Home Energy Monitoring: Rowan University Energy Monitoring System (RUEMS)

About This Project

With the current push for a unified Internet of Things (IoT) in the power industry, it is becoming increasingly important to have a simple way to monitor and regulate power consumption on a consumer level. The necessity for buildings to become Smart Buildings is on the rise, and new emerging hardware and software must come in to play for this to occur. However, as with all things, cost to the consumer becomes a key factor which can limit the typical home user from being able to accurately monitor their home power use.

The post herein describes research performed by students at Rowan University to create a low cost, intelligent monitoring system which can appeal to the typical home user.

Software Design: Simulation

The simulated uGrid was expressed as a power network of single-phase AC (200 V). Solar power generation (maximum 5kW) was attached as a renewable energy source. Power sources were system power, solar power generation, and a storage battery (150 V, 30 Ah). The storage battery is controlled by a battery controller, and it absorbs surplus power if there is surplus power in the uGrid or it supplies insufficient power if there is a power shortage in the uGrid. Three generic household devices consume power (maximum 2.5kW) as electric loads.

To more accurately represent a full, self-sustaining grid, the uGrid is connected to the system power via a pole-mounted transformer. The voltage source (66 kV) of three phase alternating current of the system power is connected to a transformer (primary 66 kV /secondary 6.6 kV) which decreases voltage from 66KV to 6.6 KV. The pole-mounted transformer (primary 6.6kV /secondary 200 V) changes the voltage from 6.6 kV to single-phase AC (200 V). The frequency of AC cycles is set to 60 Hz. The solar power generation and the storage battery are simulated as DC power sources converted into single-phase AC. These are both connected to the uGrid. It is assumed that in control strategy, the uGrid does not depend on system power for power consumption, and required power is provided by solar power generation and the storage to the extent possible.

Software Design: Communication

To implement the real-time sensor data readings, the simulation took advantage of the Raspberry Pi’s built in I2C capabilities. To correctly interface the I2C components with Simulink, a block was used from the Matlab Exchange network to create the architectural links between the physical ADS1115 readings and the simulation.

To implement the real-time sensor data readings, the simulation took advantage of the Raspberry Pi’s built in I2C capabilities. To correctly interface the I2C components with Simulink, a block was used from the Matlab Exchange network to create the architectural links between the physical ADS1115 readings and the simulation.

Testing

With the simulation in place, the wireless communication between the system and the Raspberry Pi was then implemented via a UDP protocol.

The appropriate output data was first sent to a scope ‘ScopeSPS’ to visually verify that all parts of the simulation were being output correctly.

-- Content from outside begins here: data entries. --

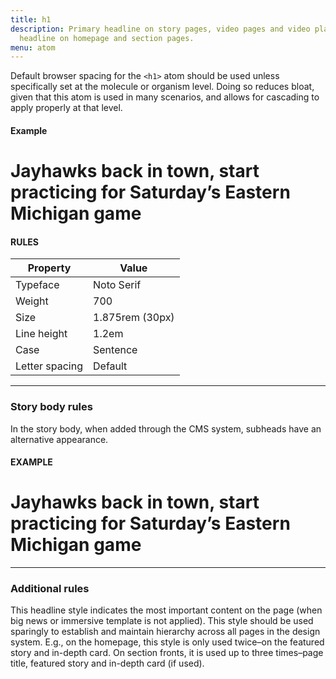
 ```yaml
---
title: h1
description: Primary headline on story pages, video pages and video playlists. Lead
  headline on homepage and section pages.
menu: atom
---
```

Default browser spacing for the `<h1>` atom should be used unless specifically set at the molecule or organism level. Doing so reduces bloat, given that this atom is used in many scenarios, and allows for cascading to apply properly at that level.

#### Example
<h1 class="serif" style="--ht: none;">Jayhawks back in town, start practicing for Saturday’s Eastern Michigan game</h1>

#### RULES

Property | Value
--- | ---
Typeface | Noto Serif
Weight | 700
Size | 1.875rem (30px)
Line height | 1.2em
Case | Sentence
Letter spacing | Default

---

### Story body rules

In the story body, when added through the CMS system, subheads have an alternative appearance.

#### EXAMPLE

# Jayhawks back in town, start practicing for Saturday’s Eastern Michigan game

---

### Additional rules
This headline style indicates the most important content on the page (when big news or immersive template is not applied). This style should be used sparingly to establish and maintain hierarchy across all pages in the design system. E.g., on the homepage, this style is only used twice–on the featured story and in-depth card. On section fronts, it is used up to three times–page title, featured story and in-depth card (if used). 
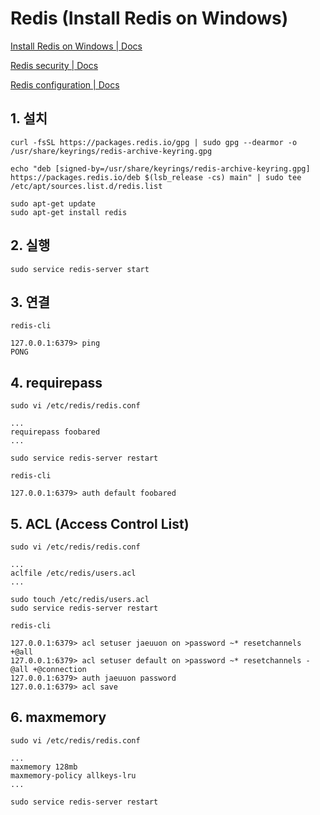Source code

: # Redis (Install Redis on Windows)

[Install Redis on Windows | Docs](https://redis.io/docs/latest/operate/oss_and_stack/install/install-redis/install-redis-on-windows/)

[Redis security | Docs](https://redis.io/docs/latest/operate/oss_and_stack/management/security/)

[Redis configuration | Docs](https://redis.io/docs/latest/operate/oss_and_stack/management/config/)

## 1. 설치
```
curl -fsSL https://packages.redis.io/gpg | sudo gpg --dearmor -o /usr/share/keyrings/redis-archive-keyring.gpg

echo "deb [signed-by=/usr/share/keyrings/redis-archive-keyring.gpg] https://packages.redis.io/deb $(lsb_release -cs) main" | sudo tee /etc/apt/sources.list.d/redis.list

sudo apt-get update
sudo apt-get install redis
```

## 2. 실행
```
sudo service redis-server start
```

## 3. 연결
```
redis-cli

127.0.0.1:6379> ping
PONG
```

## 4. requirepass
```
sudo vi /etc/redis/redis.conf

...
requirepass foobared
...

sudo service redis-server restart
```
```
redis-cli

127.0.0.1:6379> auth default foobared
```

## 5. ACL (Access Control List)
```
sudo vi /etc/redis/redis.conf

...
aclfile /etc/redis/users.acl
...

sudo touch /etc/redis/users.acl
sudo service redis-server restart
```
```
redis-cli

127.0.0.1:6379> acl setuser jaeuuon on >password ~* resetchannels +@all
127.0.0.1:6379> acl setuser default on >password ~* resetchannels -@all +@connection
127.0.0.1:6379> auth jaeuuon password
127.0.0.1:6379> acl save
```

## 6. maxmemory
```
sudo vi /etc/redis/redis.conf

...
maxmemory 128mb
maxmemory-policy allkeys-lru
...

sudo service redis-server restart
```
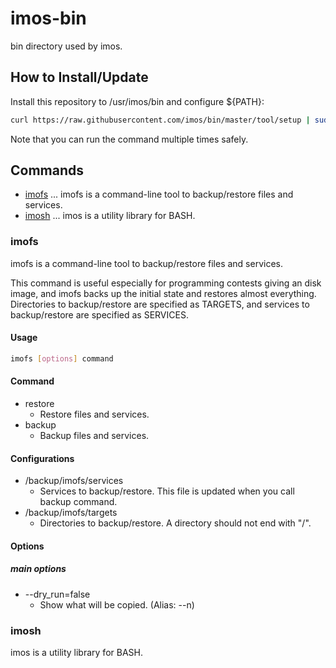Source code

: # imos-bin
bin directory used by imos.

## How to Install/Update
Install this repository to /usr/imos/bin and configure ${PATH}:
```sh
curl https://raw.githubusercontent.com/imos/bin/master/tool/setup | sudo bash
```

Note that you can run the command multiple times safely.

## Commands
* [imofs](#imofs) ... imofs is a command-line tool to backup/restore files and services.
* [imosh](#imosh) ... imos is a utility library for BASH.

### imofs
imofs is a command-line tool to backup/restore files and services.

This command is useful especially for programming contests giving an disk
image, and imofs backs up the initial state and restores almost everything.
Directories to backup/restore are specified as TARGETS, and services to
backup/restore are specified as SERVICES.

#### Usage
```sh
imofs [options] command
```


#### Command
* restore
    * Restore files and services.
* backup
    * Backup files and services.

#### Configurations
* /backup/imofs/services
    * Services to backup/restore.  This file is updated when you call
      backup command.
* /backup/imofs/targets
    * Directories to backup/restore.  A directory should not end with "/".


#### Options
##### main options
* --dry_run=false
    * Show what will be copied. (Alias: --n)

### imosh
imos is a utility library for BASH.


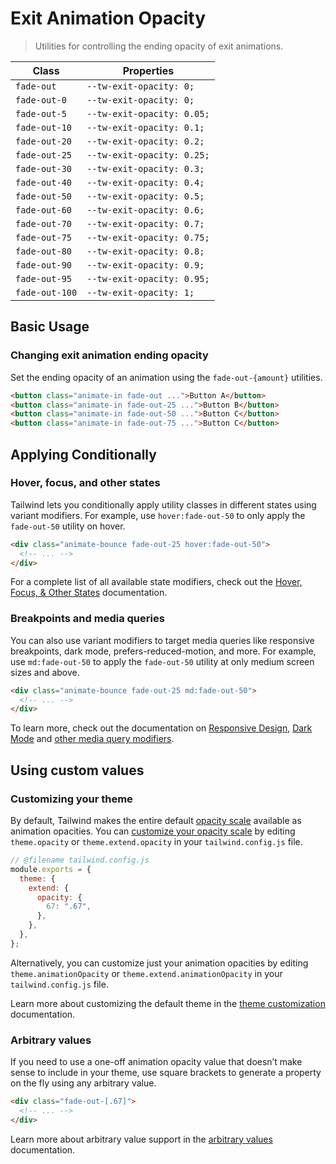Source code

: # Exit Animation Opacity

> Utilities for controlling the ending opacity of exit animations.

| Class          | Properties                 |
| -------------- | -------------------------- |
| `fade-out`     | `--tw-exit-opacity: 0;`    |
| `fade-out-0`   | `--tw-exit-opacity: 0;`    |
| `fade-out-5`   | `--tw-exit-opacity: 0.05;` |
| `fade-out-10`  | `--tw-exit-opacity: 0.1;`  |
| `fade-out-20`  | `--tw-exit-opacity: 0.2;`  |
| `fade-out-25`  | `--tw-exit-opacity: 0.25;` |
| `fade-out-30`  | `--tw-exit-opacity: 0.3;`  |
| `fade-out-40`  | `--tw-exit-opacity: 0.4;`  |
| `fade-out-50`  | `--tw-exit-opacity: 0.5;`  |
| `fade-out-60`  | `--tw-exit-opacity: 0.6;`  |
| `fade-out-70`  | `--tw-exit-opacity: 0.7;`  |
| `fade-out-75`  | `--tw-exit-opacity: 0.75;` |
| `fade-out-80`  | `--tw-exit-opacity: 0.8;`  |
| `fade-out-90`  | `--tw-exit-opacity: 0.9;`  |
| `fade-out-95`  | `--tw-exit-opacity: 0.95;` |
| `fade-out-100` | `--tw-exit-opacity: 1;`    |

## Basic Usage

### Changing exit animation ending opacity

Set the ending opacity of an animation using the `fade-out-{amount}` utilities.

```html
<button class="animate-in fade-out ...">Button A</button>
<button class="animate-in fade-out-25 ...">Button B</button>
<button class="animate-in fade-out-50 ...">Button C</button>
<button class="animate-in fade-out-75 ...">Button C</button>
```

## Applying Conditionally

### Hover, focus, and other states

Tailwind lets you conditionally apply utility classes in different states using variant modifiers. For example, use `hover:fade-out-50` to only apply the `fade-out-50` utility on hover.

```html
<div class="animate-bounce fade-out-25 hover:fade-out-50">
  <!-- ... -->
</div>
```

For a complete list of all available state modifiers, check out the [Hover, Focus, & Other States](https://tailwindcss.com/docs/hover-focus-and-other-states) documentation.

### Breakpoints and media queries

You can also use variant modifiers to target media queries like responsive breakpoints, dark mode, prefers-reduced-motion, and more. For example, use `md:fade-out-50` to apply the `fade-out-50` utility at only medium screen sizes and above.

```html
<div class="animate-bounce fade-out-25 md:fade-out-50">
  <!-- ... -->
</div>
```

To learn more, check out the documentation on [Responsive Design](https://tailwindcss.com/docs/responsive-design), [Dark Mode](https://tailwindcss.com/docs/dark-mode) and [other media query modifiers](https://tailwindcss.com/docs/hover-focus-and-other-states#media-queries).

## Using custom values

### Customizing your theme

By default, Tailwind makes the entire default [opacity scale](https://tailwindcss.com/docs/opacity) available as animation opacities. You can [customize your opacity scale](https://tailwindcss.com/docs/theme) by editing `theme.opacity` or `theme.extend.opacity` in your `tailwind.config.js` file.

```js
// @filename tailwind.config.js
module.exports = {
  theme: {
    extend: {
      opacity: {
        67: ".67",
      },
    },
  },
};
```

Alternatively, you can customize just your animation opacities by editing `theme.animationOpacity` or `theme.extend.animationOpacity` in your `tailwind.config.js` file.

Learn more about customizing the default theme in the [theme customization](https://tailwindcss.com/docs/theme#customizing-the-default-theme) documentation.

### Arbitrary values

If you need to use a one-off animation opacity value that doesn’t make sense to include in your theme, use square brackets to generate a property on the fly using any arbitrary value.

```html
<div class="fade-out-[.67]">
  <!-- ... -->
</div>
```

Learn more about arbitrary value support in the [arbitrary values](https://tailwindcss.com/docs/adding-custom-styles#using-arbitrary-values) documentation.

Then, using specialized UDP Send blocks obtained from the Simulink Support Package for Raspberry Pi , each dataset was broadcast to a specific port ID on the local wireless network. With the Raspberry Pi connected to the wireless network, and the virtual Raspberry Pi interface connected via Simulink, UDP packets were then able to be sent from the simulation wirelessly to the Raspberry Pi, and then broadcast on the network from the device hardware. It was then a simple procedure to call on the specified ports using UDP Receive blocks native in Simulink and then viewing the outputs on a separate scope.

This yielded a relatively accurate wireless data transfer of the simulated information through the Raspberry Pi (see figure 7). As shown, even interruptions of as little as 10 seconds on the system were successfully transferred via UDP packets and translated to a separate interface via the Raspberry Pi. This was promising, in that we could assume that the loss was very miniscule in the grand scheme of this design, since most commercial monitoring systems do not get more granular than 1 to 5 minutes. Having such a fine resolution on our system would allow for increasingly accurate readings for the end user.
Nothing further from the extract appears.